'''

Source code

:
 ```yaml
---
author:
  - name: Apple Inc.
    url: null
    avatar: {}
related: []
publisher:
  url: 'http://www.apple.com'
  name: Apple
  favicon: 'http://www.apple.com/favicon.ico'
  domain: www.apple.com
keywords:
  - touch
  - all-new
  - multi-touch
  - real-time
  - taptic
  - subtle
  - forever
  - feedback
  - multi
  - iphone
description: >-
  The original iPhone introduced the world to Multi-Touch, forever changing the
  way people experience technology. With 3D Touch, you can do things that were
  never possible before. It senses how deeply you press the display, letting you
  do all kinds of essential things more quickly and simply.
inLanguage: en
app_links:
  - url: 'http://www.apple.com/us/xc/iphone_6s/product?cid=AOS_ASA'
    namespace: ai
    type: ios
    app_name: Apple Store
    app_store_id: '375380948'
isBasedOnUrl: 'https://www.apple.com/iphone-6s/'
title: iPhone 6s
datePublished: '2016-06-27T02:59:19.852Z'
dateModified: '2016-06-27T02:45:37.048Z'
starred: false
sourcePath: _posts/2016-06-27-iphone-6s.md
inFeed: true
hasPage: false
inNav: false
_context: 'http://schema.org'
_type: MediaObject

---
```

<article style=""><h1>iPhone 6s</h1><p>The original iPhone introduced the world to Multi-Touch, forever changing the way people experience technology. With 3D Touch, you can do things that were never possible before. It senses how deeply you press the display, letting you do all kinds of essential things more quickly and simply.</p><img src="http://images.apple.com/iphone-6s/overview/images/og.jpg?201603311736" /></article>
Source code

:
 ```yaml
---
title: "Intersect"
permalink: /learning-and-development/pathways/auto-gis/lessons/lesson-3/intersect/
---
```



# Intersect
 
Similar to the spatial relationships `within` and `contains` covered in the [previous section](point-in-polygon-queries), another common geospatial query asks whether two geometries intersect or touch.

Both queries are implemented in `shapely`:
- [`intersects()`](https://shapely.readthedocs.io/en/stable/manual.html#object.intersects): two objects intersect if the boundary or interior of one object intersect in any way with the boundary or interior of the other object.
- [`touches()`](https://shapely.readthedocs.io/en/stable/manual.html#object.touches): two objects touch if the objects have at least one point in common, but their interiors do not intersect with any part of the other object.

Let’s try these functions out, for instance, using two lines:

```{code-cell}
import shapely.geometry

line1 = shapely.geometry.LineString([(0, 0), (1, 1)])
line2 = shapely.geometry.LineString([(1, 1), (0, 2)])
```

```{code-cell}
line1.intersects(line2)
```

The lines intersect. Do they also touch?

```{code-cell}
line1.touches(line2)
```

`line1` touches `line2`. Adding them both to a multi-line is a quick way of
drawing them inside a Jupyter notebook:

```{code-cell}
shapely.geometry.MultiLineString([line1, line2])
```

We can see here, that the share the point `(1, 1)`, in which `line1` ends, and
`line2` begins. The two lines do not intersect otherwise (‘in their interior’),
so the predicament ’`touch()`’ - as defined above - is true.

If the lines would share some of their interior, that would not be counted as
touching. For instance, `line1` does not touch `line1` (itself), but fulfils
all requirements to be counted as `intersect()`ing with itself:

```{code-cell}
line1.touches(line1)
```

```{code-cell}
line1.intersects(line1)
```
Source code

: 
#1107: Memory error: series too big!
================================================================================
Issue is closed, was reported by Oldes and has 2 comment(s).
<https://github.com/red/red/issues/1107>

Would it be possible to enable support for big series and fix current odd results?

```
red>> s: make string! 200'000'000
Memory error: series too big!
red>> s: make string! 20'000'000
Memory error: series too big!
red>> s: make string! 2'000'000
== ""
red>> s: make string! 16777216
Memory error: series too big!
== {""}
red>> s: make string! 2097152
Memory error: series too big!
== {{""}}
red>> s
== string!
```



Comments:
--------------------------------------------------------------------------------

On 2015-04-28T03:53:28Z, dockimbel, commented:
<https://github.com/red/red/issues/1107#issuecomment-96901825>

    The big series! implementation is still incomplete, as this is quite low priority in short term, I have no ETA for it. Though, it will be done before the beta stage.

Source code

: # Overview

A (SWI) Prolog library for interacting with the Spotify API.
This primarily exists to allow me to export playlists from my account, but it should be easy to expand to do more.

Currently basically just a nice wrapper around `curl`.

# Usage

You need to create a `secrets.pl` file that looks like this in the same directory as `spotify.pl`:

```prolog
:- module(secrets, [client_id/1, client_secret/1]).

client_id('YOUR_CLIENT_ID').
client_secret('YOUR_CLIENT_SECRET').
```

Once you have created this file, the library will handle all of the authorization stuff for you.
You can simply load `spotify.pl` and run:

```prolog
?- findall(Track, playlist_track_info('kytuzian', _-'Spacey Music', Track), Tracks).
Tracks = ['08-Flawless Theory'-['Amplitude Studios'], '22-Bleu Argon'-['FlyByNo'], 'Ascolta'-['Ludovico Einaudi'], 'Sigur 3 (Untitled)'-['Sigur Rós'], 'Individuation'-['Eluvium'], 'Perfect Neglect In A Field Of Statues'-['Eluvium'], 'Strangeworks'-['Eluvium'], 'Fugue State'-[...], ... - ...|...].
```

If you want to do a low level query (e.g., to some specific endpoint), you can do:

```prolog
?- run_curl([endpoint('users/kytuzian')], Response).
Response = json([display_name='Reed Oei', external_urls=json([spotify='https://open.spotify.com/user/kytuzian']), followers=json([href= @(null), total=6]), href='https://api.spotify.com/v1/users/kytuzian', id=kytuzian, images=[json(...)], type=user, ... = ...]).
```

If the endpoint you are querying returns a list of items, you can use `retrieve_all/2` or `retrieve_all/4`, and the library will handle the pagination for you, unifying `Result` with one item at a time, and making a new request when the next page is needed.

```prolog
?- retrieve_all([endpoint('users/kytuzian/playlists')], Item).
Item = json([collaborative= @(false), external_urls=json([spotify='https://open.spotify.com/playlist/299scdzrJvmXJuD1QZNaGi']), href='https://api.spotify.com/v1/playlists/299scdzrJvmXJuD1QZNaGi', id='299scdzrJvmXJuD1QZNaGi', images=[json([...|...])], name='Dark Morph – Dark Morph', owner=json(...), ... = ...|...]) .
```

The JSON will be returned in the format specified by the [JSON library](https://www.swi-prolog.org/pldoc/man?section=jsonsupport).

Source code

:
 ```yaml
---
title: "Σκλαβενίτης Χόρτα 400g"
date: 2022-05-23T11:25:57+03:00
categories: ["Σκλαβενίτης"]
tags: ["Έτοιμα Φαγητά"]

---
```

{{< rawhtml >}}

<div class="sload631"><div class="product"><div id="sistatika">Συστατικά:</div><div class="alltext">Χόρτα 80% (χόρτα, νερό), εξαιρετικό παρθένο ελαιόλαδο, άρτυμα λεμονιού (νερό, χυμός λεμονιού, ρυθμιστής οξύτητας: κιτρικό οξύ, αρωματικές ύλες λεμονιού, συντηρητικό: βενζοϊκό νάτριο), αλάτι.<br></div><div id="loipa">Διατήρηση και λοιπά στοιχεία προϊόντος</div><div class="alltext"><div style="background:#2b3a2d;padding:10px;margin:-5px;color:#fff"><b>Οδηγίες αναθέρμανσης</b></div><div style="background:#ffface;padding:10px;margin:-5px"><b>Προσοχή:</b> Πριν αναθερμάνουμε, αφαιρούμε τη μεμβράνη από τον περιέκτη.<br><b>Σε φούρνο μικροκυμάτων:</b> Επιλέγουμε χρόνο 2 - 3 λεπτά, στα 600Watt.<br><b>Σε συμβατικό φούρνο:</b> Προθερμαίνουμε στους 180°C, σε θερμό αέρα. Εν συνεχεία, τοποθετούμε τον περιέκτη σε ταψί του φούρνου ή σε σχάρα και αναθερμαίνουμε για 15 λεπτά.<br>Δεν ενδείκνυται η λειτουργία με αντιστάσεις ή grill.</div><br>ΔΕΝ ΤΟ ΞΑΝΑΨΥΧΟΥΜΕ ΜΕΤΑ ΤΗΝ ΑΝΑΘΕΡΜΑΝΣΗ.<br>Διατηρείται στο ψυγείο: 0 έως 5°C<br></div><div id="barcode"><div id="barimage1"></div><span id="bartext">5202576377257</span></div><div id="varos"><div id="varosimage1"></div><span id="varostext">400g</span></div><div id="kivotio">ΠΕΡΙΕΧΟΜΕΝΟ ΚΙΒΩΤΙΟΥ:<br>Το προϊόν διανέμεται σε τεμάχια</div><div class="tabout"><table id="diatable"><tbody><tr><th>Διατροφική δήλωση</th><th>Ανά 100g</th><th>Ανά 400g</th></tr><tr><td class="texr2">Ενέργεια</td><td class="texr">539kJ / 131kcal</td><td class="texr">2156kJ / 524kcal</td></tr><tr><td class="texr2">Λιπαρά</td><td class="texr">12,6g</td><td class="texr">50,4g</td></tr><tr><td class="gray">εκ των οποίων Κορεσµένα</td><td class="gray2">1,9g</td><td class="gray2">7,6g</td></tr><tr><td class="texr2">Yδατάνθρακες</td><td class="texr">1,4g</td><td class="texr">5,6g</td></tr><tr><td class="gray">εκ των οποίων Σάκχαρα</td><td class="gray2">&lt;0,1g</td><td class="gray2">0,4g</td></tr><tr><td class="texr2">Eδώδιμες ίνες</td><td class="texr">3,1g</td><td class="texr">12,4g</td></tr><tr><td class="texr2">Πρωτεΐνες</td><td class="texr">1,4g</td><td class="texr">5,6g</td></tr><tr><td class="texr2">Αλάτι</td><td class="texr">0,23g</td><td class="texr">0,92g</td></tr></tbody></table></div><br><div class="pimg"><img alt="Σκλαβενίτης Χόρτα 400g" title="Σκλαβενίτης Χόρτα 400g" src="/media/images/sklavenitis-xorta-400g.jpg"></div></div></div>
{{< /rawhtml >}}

'''

• [What is required]:
If a line in the listing contains the string "world", count it; then give only the number of such lines.

• [Exercise response]:
2